Personally, I read it that way because I enjoy it being Spock's different approach to legacy. McCoy has Joanna, Kirk has David and Spock has someone who he (in the Pandora Principle) defends and gives the care they deserve whilst helping deal with their mixed heritage. It is both what he didn't get and is a nice culmination of all of Spock's growth from TOS to the TMP era in the same way David represents Kirk's pattern of abandonment. Likewise in TWOK she's presented along with David as part of the next generation as our main cast are now no longer in their prime. David is explicitly Kirk's son but I don't think it's too much of a leap to see Saavik in TWOK as occupying the role of Spock's (figurative, not literal) daughter type figure. So that's why I prefer to read it as like a father-daughter relationship.
Okay, maybe. But that doesn't make Saavik his literal adopted daughter, which is what ThetaSigma (any relation?) claimed they were.
I would also add that it does become creepier given Spock found Saavik as a child and there's a vast age gap.
It's not vast at all.
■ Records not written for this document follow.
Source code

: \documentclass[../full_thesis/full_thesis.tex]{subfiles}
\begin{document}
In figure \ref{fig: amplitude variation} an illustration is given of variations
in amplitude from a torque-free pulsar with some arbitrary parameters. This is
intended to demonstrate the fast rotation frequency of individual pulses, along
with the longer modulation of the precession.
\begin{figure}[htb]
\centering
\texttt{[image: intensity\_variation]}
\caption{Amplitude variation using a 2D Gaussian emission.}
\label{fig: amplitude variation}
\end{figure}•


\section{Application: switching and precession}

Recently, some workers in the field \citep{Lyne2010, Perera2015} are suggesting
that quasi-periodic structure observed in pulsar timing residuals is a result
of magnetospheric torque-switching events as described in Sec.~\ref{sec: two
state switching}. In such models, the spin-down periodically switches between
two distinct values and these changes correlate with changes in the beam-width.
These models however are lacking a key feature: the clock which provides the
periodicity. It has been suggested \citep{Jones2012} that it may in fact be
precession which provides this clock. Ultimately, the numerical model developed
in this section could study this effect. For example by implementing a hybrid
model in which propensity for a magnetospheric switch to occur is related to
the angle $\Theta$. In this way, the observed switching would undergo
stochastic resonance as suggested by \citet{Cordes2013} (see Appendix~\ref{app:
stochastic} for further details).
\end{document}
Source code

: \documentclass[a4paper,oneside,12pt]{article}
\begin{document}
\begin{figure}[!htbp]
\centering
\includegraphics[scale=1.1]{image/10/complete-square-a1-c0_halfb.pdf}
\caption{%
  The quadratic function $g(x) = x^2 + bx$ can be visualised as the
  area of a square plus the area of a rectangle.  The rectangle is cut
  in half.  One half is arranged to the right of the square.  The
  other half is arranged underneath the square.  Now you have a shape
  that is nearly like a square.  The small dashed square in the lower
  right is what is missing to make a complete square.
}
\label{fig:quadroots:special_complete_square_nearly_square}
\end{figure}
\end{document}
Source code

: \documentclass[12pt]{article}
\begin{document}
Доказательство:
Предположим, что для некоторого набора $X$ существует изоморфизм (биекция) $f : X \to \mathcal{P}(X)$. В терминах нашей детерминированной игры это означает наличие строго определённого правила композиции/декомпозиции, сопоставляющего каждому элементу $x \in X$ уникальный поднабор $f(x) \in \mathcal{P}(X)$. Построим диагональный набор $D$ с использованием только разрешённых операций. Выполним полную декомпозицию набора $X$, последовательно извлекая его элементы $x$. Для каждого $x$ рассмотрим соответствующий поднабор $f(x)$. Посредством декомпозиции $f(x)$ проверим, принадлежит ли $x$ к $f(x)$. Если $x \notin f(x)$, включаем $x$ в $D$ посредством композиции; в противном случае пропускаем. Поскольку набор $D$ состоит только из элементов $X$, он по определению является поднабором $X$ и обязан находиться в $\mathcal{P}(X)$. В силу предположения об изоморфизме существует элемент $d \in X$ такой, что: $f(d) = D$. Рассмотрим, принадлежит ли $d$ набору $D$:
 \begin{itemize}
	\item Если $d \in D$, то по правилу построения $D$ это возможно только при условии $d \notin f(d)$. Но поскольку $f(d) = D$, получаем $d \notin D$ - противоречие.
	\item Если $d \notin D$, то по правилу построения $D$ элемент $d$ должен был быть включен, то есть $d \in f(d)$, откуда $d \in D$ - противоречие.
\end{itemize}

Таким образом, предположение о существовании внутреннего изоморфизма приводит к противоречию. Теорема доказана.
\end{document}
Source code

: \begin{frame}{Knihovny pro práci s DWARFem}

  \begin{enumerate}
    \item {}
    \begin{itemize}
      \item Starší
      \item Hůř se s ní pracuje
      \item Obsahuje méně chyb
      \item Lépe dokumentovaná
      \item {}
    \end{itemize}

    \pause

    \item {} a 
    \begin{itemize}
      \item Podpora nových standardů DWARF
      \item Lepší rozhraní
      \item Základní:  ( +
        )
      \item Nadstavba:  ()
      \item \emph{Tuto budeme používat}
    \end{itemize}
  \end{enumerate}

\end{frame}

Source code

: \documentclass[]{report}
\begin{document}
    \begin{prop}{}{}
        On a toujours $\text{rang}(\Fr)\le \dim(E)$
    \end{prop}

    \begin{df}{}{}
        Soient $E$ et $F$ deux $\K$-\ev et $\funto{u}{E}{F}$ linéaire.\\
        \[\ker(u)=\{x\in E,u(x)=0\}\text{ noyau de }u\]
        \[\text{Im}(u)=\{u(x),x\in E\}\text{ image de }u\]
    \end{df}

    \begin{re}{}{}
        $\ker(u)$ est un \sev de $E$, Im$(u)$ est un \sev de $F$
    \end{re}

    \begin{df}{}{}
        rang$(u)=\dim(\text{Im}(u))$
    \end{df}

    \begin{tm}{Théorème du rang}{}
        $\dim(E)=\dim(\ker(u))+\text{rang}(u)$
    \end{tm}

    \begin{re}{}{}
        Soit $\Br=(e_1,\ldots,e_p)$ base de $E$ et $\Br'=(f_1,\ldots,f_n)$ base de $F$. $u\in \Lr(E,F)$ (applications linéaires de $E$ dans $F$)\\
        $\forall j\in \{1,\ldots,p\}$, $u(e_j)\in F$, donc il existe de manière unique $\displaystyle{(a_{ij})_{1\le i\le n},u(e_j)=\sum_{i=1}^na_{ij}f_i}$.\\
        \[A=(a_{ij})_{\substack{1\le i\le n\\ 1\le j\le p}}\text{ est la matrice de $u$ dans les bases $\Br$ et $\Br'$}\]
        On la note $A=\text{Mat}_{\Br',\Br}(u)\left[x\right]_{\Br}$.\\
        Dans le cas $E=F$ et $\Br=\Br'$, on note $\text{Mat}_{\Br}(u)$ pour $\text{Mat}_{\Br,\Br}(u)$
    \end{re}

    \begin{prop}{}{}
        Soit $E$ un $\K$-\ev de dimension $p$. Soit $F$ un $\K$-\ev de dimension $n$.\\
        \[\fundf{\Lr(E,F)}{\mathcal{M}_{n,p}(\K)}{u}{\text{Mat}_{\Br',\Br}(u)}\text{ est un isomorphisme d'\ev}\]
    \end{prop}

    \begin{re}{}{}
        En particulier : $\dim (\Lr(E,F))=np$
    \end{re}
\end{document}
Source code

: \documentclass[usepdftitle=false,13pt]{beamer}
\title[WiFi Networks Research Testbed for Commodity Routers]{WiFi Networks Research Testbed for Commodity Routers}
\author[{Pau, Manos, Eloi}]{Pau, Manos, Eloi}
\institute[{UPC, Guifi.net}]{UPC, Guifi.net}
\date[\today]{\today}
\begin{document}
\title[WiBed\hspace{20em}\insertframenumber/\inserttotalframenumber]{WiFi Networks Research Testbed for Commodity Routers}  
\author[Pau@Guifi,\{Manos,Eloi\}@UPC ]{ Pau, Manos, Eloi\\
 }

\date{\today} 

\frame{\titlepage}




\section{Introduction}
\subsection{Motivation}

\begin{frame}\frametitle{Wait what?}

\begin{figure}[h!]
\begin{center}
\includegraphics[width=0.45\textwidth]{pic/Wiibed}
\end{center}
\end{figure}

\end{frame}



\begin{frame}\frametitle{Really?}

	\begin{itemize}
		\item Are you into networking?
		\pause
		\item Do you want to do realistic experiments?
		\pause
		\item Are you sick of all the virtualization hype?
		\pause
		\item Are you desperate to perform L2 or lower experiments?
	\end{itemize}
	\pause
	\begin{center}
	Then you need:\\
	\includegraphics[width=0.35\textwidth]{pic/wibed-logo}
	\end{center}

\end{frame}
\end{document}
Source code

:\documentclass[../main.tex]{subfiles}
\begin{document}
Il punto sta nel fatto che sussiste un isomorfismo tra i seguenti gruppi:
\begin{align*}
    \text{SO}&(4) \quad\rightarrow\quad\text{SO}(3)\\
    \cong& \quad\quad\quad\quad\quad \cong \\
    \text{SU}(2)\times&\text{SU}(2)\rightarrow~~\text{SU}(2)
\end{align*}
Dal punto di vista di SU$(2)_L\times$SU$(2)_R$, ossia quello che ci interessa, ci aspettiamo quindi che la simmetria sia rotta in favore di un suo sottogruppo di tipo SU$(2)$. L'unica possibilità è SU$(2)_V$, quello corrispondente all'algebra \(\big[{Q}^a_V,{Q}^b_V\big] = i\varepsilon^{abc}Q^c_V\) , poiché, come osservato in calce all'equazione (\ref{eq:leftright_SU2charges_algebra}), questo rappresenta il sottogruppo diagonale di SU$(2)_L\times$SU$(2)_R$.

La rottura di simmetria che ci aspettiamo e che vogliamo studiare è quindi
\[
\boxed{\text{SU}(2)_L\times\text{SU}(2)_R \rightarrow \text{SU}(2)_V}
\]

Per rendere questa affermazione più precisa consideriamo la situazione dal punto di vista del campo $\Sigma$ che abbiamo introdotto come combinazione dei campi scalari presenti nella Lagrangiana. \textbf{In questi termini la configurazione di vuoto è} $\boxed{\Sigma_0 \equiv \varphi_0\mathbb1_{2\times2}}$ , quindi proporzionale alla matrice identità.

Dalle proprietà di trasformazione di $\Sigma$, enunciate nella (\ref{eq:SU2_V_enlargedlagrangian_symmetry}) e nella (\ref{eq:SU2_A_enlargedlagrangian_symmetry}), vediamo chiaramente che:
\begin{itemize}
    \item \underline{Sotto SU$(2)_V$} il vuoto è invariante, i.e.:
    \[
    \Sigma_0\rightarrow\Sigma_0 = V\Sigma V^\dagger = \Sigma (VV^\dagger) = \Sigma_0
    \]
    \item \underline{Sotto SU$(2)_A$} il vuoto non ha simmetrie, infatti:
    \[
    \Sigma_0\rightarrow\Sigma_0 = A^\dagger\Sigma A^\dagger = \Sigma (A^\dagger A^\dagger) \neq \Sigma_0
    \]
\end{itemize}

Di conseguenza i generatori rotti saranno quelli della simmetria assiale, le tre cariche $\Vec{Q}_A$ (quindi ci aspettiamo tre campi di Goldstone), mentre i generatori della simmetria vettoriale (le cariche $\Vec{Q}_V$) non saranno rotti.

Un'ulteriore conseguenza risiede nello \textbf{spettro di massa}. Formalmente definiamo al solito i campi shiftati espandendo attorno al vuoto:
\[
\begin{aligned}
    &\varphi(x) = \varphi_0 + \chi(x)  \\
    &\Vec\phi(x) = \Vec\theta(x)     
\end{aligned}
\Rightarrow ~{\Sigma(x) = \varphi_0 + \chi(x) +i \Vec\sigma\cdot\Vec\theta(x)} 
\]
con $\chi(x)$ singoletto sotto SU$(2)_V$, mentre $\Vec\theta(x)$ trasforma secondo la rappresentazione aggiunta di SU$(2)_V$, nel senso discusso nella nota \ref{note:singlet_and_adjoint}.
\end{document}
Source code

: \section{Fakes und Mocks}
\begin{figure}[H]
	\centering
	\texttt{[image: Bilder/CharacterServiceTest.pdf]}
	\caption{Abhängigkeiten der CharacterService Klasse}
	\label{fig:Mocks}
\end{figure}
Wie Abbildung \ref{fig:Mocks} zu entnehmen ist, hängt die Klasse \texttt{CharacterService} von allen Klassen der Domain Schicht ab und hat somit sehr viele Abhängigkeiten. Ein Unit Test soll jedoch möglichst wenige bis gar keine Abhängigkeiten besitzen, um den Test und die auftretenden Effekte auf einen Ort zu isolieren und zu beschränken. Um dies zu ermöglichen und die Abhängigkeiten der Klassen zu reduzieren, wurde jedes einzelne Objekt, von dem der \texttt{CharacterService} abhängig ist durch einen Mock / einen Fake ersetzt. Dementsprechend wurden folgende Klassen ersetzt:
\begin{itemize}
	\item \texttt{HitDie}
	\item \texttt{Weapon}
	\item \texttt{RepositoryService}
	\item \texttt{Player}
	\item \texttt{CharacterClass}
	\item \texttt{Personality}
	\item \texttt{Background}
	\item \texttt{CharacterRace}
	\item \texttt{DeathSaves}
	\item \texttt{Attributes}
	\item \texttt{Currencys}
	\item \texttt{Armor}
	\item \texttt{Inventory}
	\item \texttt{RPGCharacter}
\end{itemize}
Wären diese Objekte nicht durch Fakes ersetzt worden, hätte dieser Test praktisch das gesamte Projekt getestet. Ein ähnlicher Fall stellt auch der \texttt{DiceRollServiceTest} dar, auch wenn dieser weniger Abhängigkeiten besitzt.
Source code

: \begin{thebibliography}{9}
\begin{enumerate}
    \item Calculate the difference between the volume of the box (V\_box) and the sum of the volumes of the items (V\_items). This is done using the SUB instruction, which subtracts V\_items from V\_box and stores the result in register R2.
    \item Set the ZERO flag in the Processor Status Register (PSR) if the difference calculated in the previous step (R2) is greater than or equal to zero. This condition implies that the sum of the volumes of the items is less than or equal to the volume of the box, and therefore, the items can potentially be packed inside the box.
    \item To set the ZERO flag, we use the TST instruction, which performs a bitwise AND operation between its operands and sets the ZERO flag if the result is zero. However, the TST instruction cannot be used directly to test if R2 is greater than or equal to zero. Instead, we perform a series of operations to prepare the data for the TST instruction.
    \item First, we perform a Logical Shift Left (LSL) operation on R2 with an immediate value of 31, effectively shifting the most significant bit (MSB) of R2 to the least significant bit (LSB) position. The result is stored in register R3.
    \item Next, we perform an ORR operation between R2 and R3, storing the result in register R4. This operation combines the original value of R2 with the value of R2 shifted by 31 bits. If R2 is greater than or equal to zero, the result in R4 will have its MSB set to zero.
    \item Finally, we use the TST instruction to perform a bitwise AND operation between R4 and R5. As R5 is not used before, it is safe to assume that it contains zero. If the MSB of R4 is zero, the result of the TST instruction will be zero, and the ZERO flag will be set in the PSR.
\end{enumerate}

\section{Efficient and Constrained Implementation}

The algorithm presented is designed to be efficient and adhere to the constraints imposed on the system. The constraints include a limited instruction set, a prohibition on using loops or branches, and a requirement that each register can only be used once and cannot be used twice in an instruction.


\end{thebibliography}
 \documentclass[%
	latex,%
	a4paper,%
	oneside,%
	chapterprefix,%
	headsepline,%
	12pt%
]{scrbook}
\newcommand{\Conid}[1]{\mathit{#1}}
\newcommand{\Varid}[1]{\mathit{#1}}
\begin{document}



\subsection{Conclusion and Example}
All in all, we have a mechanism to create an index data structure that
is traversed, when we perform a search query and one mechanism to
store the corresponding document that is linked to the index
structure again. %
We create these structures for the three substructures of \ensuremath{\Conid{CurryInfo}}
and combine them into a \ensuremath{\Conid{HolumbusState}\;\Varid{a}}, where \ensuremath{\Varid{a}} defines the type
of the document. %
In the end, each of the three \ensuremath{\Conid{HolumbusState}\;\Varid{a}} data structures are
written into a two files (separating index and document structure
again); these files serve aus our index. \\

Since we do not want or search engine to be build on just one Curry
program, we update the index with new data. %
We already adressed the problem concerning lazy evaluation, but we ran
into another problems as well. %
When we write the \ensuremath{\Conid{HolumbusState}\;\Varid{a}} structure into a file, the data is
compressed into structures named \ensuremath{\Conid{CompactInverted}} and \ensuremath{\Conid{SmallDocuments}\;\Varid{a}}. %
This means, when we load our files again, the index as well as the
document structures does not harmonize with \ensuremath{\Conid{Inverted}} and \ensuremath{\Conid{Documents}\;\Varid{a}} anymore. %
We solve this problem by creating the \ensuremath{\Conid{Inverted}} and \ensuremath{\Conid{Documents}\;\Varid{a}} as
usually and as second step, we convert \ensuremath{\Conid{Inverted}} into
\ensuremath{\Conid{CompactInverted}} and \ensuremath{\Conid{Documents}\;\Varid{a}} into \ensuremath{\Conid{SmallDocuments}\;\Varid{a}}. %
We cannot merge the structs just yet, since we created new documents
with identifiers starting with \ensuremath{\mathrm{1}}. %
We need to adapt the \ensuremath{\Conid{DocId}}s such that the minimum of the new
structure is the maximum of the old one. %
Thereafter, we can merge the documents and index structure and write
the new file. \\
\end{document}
In Vulcan's Heart, Spock and Saavik marry in 2339, more than 50 years after The Wrath of Khan. If we go by The Pandora Principle's birthdate for Saavik, she'd be 75 years old at the time and Spock would be 109. So they differ in age by only 30 percent, and it's akin to, say, a 54-year-old man marrying a 37-year-old woman -- not too far off from Leonard Nimoy's second marriage, in which he was 58 and his wife was 46.
And yes, he found her as a child, but that was 65 years earlier!! Surely that's become just a small part of their history by that point, long since eclipsed by their decades of interaction as adults. It's condescending and sexist to treat Saavik as if she's still a child at that age. She's a grown woman and perfectly capable of marrying whoever she damn well pleases. So what if she was a child decades before? Everybody was! Who she is at the time of the marriage is all that matters.